It’s a rule of thumb with filmed biographies of famous artists that writing, generally, is boring.
It’s essentially watching someone sit at a desk, scribbling, tearing up pieces of paper, occasionally swearing.
So the story of a writer has to be about something more. And goodness knows the film Colette has plenty to work with.
Colette stars Keira Knightley as naïve young country-girl Gabrielle Colette who meets and marries a successful writer called just “Willy”, played by Dominic West.
I say “writer” but Willy was more a literary producer, running a Factory full of employees who did much of the actual writing.

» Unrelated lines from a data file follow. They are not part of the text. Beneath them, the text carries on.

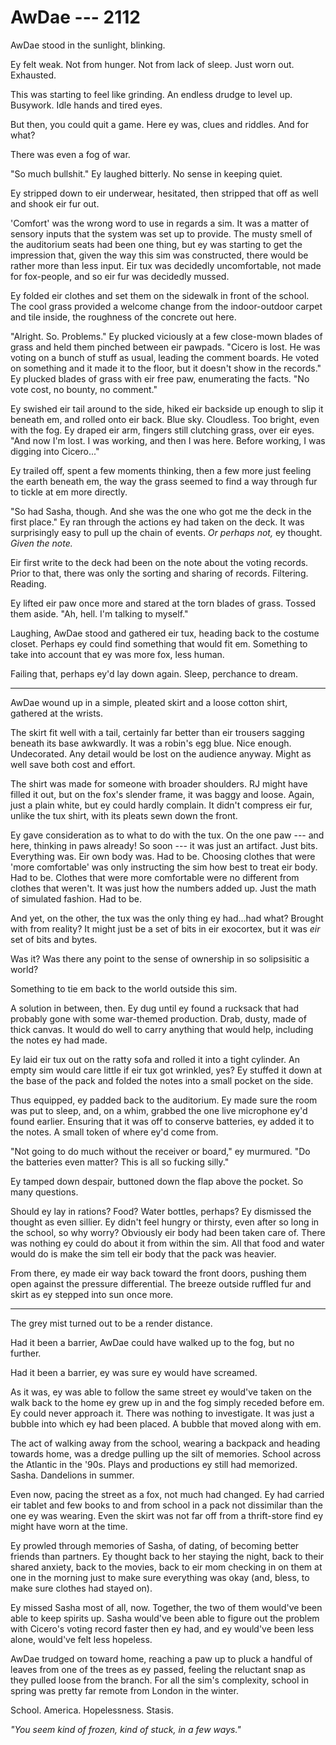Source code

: # AwDae --- 2112

AwDae stood in the sunlight, blinking.

Ey felt weak. Not from hunger. Not from lack of sleep. Just worn out. Exhausted.

This was starting to feel like grinding. An endless drudge to level up. Busywork. Idle hands and tired eyes.

But then, you could quit a game. Here ey was, clues and riddles. And for what?

There was even a fog of war.

"So much bullshit." Ey laughed bitterly. No sense in keeping quiet.

Ey stripped down to eir underwear, hesitated, then stripped that off as well and shook eir fur out.

'Comfort' was the wrong word to use in regards a sim. It was a matter of sensory inputs that the system was set up to provide. The musty smell of the auditorium seats had been one thing, but ey was starting to get the impression that, given the way this sim was constructed, there would be rather more than less input. Eir tux was decidedly uncomfortable, not made for fox-people, and so eir fur was decidedly mussed.

Ey folded eir clothes and set them on the sidewalk in front of the school. The cool grass provided a welcome change from the indoor-outdoor carpet and tile inside, the roughness of the concrete out here.

"Alright. So. Problems." Ey plucked viciously at a few close-mown blades of grass and held them pinched between eir pawpads. "Cicero is lost. He was voting on a bunch of stuff as usual, leading the comment boards. He voted on something and it made it to the floor, but it doesn't show in the records." Ey plucked blades of grass with eir free paw, enumerating the facts. "No vote cost, no bounty, no comment."

Ey swished eir tail around to the side, hiked eir backside up enough to slip it beneath em, and rolled onto eir back. Blue sky. Cloudless. Too bright, even with the fog. Ey draped eir arm, fingers still clutching grass, over eir eyes. "And now I'm lost. I was working, and then I was here. Before working, I was digging into Cicero..."

Ey trailed off, spent a few moments thinking, then a few more just feeling the earth beneath em, the way the grass seemed to find a way through fur to tickle at em more directly.

"So had Sasha, though. And she was the one who got me the deck in the first place." Ey ran through the actions ey had taken on the deck. It was surprisingly easy to pull up the chain of events. *Or perhaps not,* ey thought. *Given the note.*

Eir first write to the deck had been on the note about the voting records. Prior to that, there was only the sorting and sharing of records. Filtering. Reading.

Ey lifted eir paw once more and stared at the torn blades of grass. Tossed them aside. "Ah, hell. I'm talking to myself."

Laughing, AwDae stood and gathered eir tux, heading back to the costume closet. Perhaps ey could find something that would fit em. Something to take into account that ey was more fox, less human.

Failing that, perhaps ey'd lay down again. Sleep, perchance to dream.

-----

AwDae wound up in a simple, pleated skirt and a loose cotton shirt, gathered at the wrists.

The skirt fit well with a tail, certainly far better than eir trousers sagging beneath its base awkwardly. It was a robin's egg blue. Nice enough. Undecorated. Any detail would be lost on the audience anyway. Might as well save both cost and effort.

The shirt was made for someone with broader shoulders. RJ might have filled it out, but on the fox's slender frame, it was baggy and loose. Again, just a plain white, but ey could hardly complain. It didn't compress eir fur, unlike the tux shirt, with its pleats sewn down the front.

Ey gave consideration as to what to do with the tux. On the one paw --- and here, thinking in paws already! So soon --- it was just an artifact. Just bits. Everything was. Eir own body was. Had to be. Choosing clothes that were 'more comfortable' was only instructing the sim how best to treat eir body. Had to be. Clothes that were more comfortable were no different from clothes that weren't. It was just how the numbers added up. Just the math of simulated fashion. Had to be.

And yet, on the other, the tux was the only thing ey had...had what? Brought with from reality? It might just be a set of bits in eir exocortex, but it was *eir* set of bits and bytes.

Was it? Was there any point to the sense of ownership in so solipsisitic a world?

Something to tie em back to the world outside this sim.

A solution in between, then. Ey dug until ey found a rucksack that had probably gone with some war-themed production. Drab, dusty, made of thick canvas. It would do well to carry anything that would help, including the notes ey had made.

Ey laid eir tux out on the ratty sofa and rolled it into a tight cylinder. An empty sim would care little if eir tux got wrinkled, yes? Ey stuffed it down at the base of the pack and folded the notes into a small pocket on the side.

Thus equipped, ey padded back to the auditorium. Ey made sure the room was put to sleep, and, on a whim, grabbed the one live microphone ey'd found earlier. Ensuring that it was off to conserve batteries, ey added it to the notes. A small token of where ey'd come from.

"Not going to do much without the receiver or board," ey murmured. "Do the batteries even matter? This is all so fucking silly."

Ey tamped down despair, buttoned down the flap above the pocket. So many questions.

Should ey lay in rations? Food? Water bottles, perhaps? Ey dismissed the thought as even sillier. Ey didn't feel hungry or thirsty, even after so long in the school, so why worry? Obviously eir body had been taken care of. There was nothing ey could do about it from within the sim. All that food and water would do is make the sim tell eir body that the pack was heavier.

From there, ey made eir way back toward the front doors, pushing them open against the pressure differential. The breeze outside ruffled fur and skirt as ey stepped into sun once more.

-----

The grey mist turned out to be a render distance.

Had it been a barrier, AwDae could have walked up to the fog, but no further.

Had it been a barrier, ey was sure ey would have screamed.

As it was, ey was able to follow the same street ey would've taken on the walk back to the home ey grew up in and the fog simply receded before em. Ey could never approach it. There was nothing to investigate. It was just a bubble into which ey had been placed. A bubble that moved along with em.

The act of walking away from the school, wearing a backpack and heading towards home, was a dredge pulling up the silt of memories. School across the Atlantic in the '90s. Plays and productions ey still had memorized. Sasha. Dandelions in summer.

Even now, pacing the street as a fox, not much had changed. Ey had carried eir tablet and few books to and from school in a pack not dissimilar than the one ey was wearing. Even the skirt was not far off from a thrift-store find ey might have worn at the time.

Ey prowled through memories of Sasha, of dating, of becoming better friends than partners. Ey thought back to her staying the night, back to their shared anxiety, back to the movies, back to eir mom checking in on them at one in the morning just to make sure everything was okay (and, bless, to make sure clothes had stayed on).

Ey missed Sasha most of all, now. Together, the two of them would've been able to keep spirits up. Sasha would've been able to figure out the problem with Cicero's voting record faster then ey had, and ey would've been less alone, would've felt less hopeless.

AwDae trudged on toward home, reaching a paw up to pluck a handful of leaves from one of the trees as ey passed, feeling the reluctant snap as they pulled loose from the branch. For all the sim's complexity, school in spring was pretty far remote from London in the winter.

School. America. Hopelessness. Stasis.

*"You seem kind of frozen, kind of stuck, in a few ways."*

Willy found himself frequently over-stretched, and one day he wondered whether his young wife’s entertaining stories of her school-days might augment the Factory’s output.
He had no idea how successful they would be.
The stories of “Claudine” – based on Colette’s own life – were a phenomenon, particularly with a brand-new audience.
Colette had cornered the market on young women, along the way virtually inventing the teenager.
A lot of the significance of Colette is when and where these events occurred. Paris in the 1890s was the “Belle Epoque”, the centre of the civilized world, in art, in music, in theatre and in literature.
And Willy and Colette were the glittering celebrities of the age.
Willy reveled in his bad-boy reputation, with neither marriage nor dependence on his wife’s writing stopping him having a string of affairs.
So Colette decided to follow his example.
The woman who’s caught Colette’s eye is a Louisiana heiress called Georgie – played by Poldark’s Eleanor Tomlinson with an over-ripe American accent.
Colette defies the customs of the age by starting an affair with her, and later with another even more exotic paramour called Missy.
But Colette is becoming increasingly irked by her husband’s treatment of her work. Willy claims to be shaping her raw material into best-sellers, but Colette is determined to prove that the books under his name are mostly all her own work.
At the height of this publishing “whodunit”, Colette turns off the literary tap, and changes careers.
She has dance lessons, then takes to the stage, in a series of very French one-act burlesques, with the bare minimum of clothes.
Keira Knightley embraces the role of Gabrielle Colette with enthusiasm, after a too-long string of rather ordinary recent films.
Fans of Keira, including me, will welcome her return to form, even if the film itself is a little “so what?”
The real-life Colette was not just a fleeting celebrity, of course. She became the most famous French woman writer ever – even if non-French speakers may struggle to name any of her works, apart from Gigi maybe.
The film Colette is, again, less a gripping tale and more a snapshot of a place and time.
That’s the trouble with real life of course. It very rarely lends itself to a decent three-act structure, with an exciting chase at the appropriate time and a satisfying clinch at the fade-out.
As Oscar Wilde put it: “The good ended happily and the bad unhappily. That is what Fiction means.”